→ Instructions for the task:
The entries that follow must be written out exactly, without any of the pictures they contain.
□ □ □ □ □ □ □
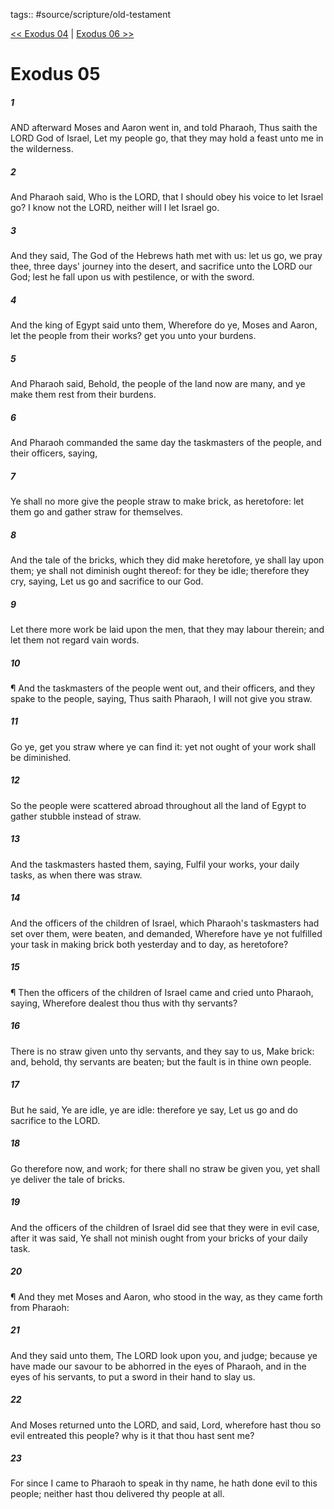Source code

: tags:: #source/scripture/old-testament

[<< Exodus 04](source/scripture/old-testament/02_Exodus/Exodus_04.md) | [Exodus 06 >>](source/scripture/old-testament/02_Exodus/Exodus_06.md)

# Exodus 05

##### 1

AND afterward Moses and Aaron went in, and told Pharaoh, Thus saith the LORD God of Israel, Let my people go, that they may hold a feast unto me in the wilderness.

##### 2

And Pharaoh said, Who is the LORD, that I should obey his voice to let Israel go? I know not the LORD, neither will I let Israel go.

##### 3

And they said, The God of the Hebrews hath met with us: let us go, we pray thee, three days' journey into the desert, and sacrifice unto the LORD our God; lest he fall upon us with pestilence, or with the sword.

##### 4

And the king of Egypt said unto them, Wherefore do ye, Moses and Aaron, let the people from their works? get you unto your burdens.

##### 5

And Pharaoh said, Behold, the people of the land now are many, and ye make them rest from their burdens.

##### 6

And Pharaoh commanded the same day the taskmasters of the people, and their officers, saying,

##### 7

Ye shall no more give the people straw to make brick, as heretofore: let them go and gather straw for themselves.

##### 8

And the tale of the bricks, which they did make heretofore, ye shall lay upon them; ye shall not diminish ought thereof: for they be idle; therefore they cry, saying, Let us go and sacrifice to our God.

##### 9

Let there more work be laid upon the men, that they may labour therein; and let them not regard vain words.

##### 10

¶ And the taskmasters of the people went out, and their officers, and they spake to the people, saying, Thus saith Pharaoh, I will not give you straw.

##### 11

Go ye, get you straw where ye can find it: yet not ought of your work shall be diminished.

##### 12

So the people were scattered abroad throughout all the land of Egypt to gather stubble instead of straw.

##### 13

And the taskmasters hasted them, saying, Fulfil your works, your daily tasks, as when there was straw.

##### 14

And the officers of the children of Israel, which Pharaoh's taskmasters had set over them, were beaten, and demanded, Wherefore have ye not fulfilled your task in making brick both yesterday and to day, as heretofore?

##### 15

¶ Then the officers of the children of Israel came and cried unto Pharaoh, saying, Wherefore dealest thou thus with thy servants?

##### 16

There is no straw given unto thy servants, and they say to us, Make brick: and, behold, thy servants are beaten; but the fault is in thine own people.

##### 17

But he said, Ye are idle, ye are idle: therefore ye say, Let us go and do sacrifice to the LORD.

##### 18

Go therefore now, and work; for there shall no straw be given you, yet shall ye deliver the tale of bricks.

##### 19

And the officers of the children of Israel did see that they were in evil case, after it was said, Ye shall not minish ought from your bricks of your daily task.

##### 20

¶ And they met Moses and Aaron, who stood in the way, as they came forth from Pharaoh:

##### 21

And they said unto them, The LORD look upon you, and judge; because ye have made our savour to be abhorred in the eyes of Pharaoh, and in the eyes of his servants, to put a sword in their hand to slay us.

##### 22

And Moses returned unto the LORD, and said, Lord, wherefore hast thou so evil entreated this people? why is it that thou hast sent me?

##### 23

For since I came to Pharaoh to speak in thy name, he hath done evil to this people; neither hast thou delivered thy people at all.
□ □ □ □ □ □ □
→ Response to this exercise:
Source code

: tags:: #source/scripture/old-testament

[<< Exodus 04](source/scripture/old-testament/02_Exodus/Exodus_04.md) | [Exodus 06 >>](source/scripture/old-testament/02_Exodus/Exodus_06.md)

# Exodus 05

##### 1

AND afterward Moses and Aaron went in, and told Pharaoh, Thus saith the LORD God of Israel, Let my people go, that they may hold a feast unto me in the wilderness.

##### 2

And Pharaoh said, Who is the LORD, that I should obey his voice to let Israel go? I know not the LORD, neither will I let Israel go.

##### 3

And they said, The God of the Hebrews hath met with us: let us go, we pray thee, three days' journey into the desert, and sacrifice unto the LORD our God; lest he fall upon us with pestilence, or with the sword.

##### 4

And the king of Egypt said unto them, Wherefore do ye, Moses and Aaron, let the people from their works? get you unto your burdens.

##### 5

And Pharaoh said, Behold, the people of the land now are many, and ye make them rest from their burdens.

##### 6

And Pharaoh commanded the same day the taskmasters of the people, and their officers, saying,

##### 7

Ye shall no more give the people straw to make brick, as heretofore: let them go and gather straw for themselves.

##### 8

And the tale of the bricks, which they did make heretofore, ye shall lay upon them; ye shall not diminish ought thereof: for they be idle; therefore they cry, saying, Let us go and sacrifice to our God.

##### 9

Let there more work be laid upon the men, that they may labour therein; and let them not regard vain words.

##### 10

¶ And the taskmasters of the people went out, and their officers, and they spake to the people, saying, Thus saith Pharaoh, I will not give you straw.

##### 11

Go ye, get you straw where ye can find it: yet not ought of your work shall be diminished.

##### 12

So the people were scattered abroad throughout all the land of Egypt to gather stubble instead of straw.

##### 13

And the taskmasters hasted them, saying, Fulfil your works, your daily tasks, as when there was straw.

##### 14

And the officers of the children of Israel, which Pharaoh's taskmasters had set over them, were beaten, and demanded, Wherefore have ye not fulfilled your task in making brick both yesterday and to day, as heretofore?

##### 15

¶ Then the officers of the children of Israel came and cried unto Pharaoh, saying, Wherefore dealest thou thus with thy servants?

##### 16

There is no straw given unto thy servants, and they say to us, Make brick: and, behold, thy servants are beaten; but the fault is in thine own people.

##### 17

But he said, Ye are idle, ye are idle: therefore ye say, Let us go and do sacrifice to the LORD.

##### 18

Go therefore now, and work; for there shall no straw be given you, yet shall ye deliver the tale of bricks.

##### 19

And the officers of the children of Israel did see that they were in evil case, after it was said, Ye shall not minish ought from your bricks of your daily task.

##### 20

¶ And they met Moses and Aaron, who stood in the way, as they came forth from Pharaoh:

##### 21

And they said unto them, The LORD look upon you, and judge; because ye have made our savour to be abhorred in the eyes of Pharaoh, and in the eyes of his servants, to put a sword in their hand to slay us.

##### 22

And Moses returned unto the LORD, and said, Lord, wherefore hast thou so evil entreated this people? why is it that thou hast sent me?

##### 23

For since I came to Pharaoh to speak in thy name, he hath done evil to this people; neither hast thou delivered thy people at all.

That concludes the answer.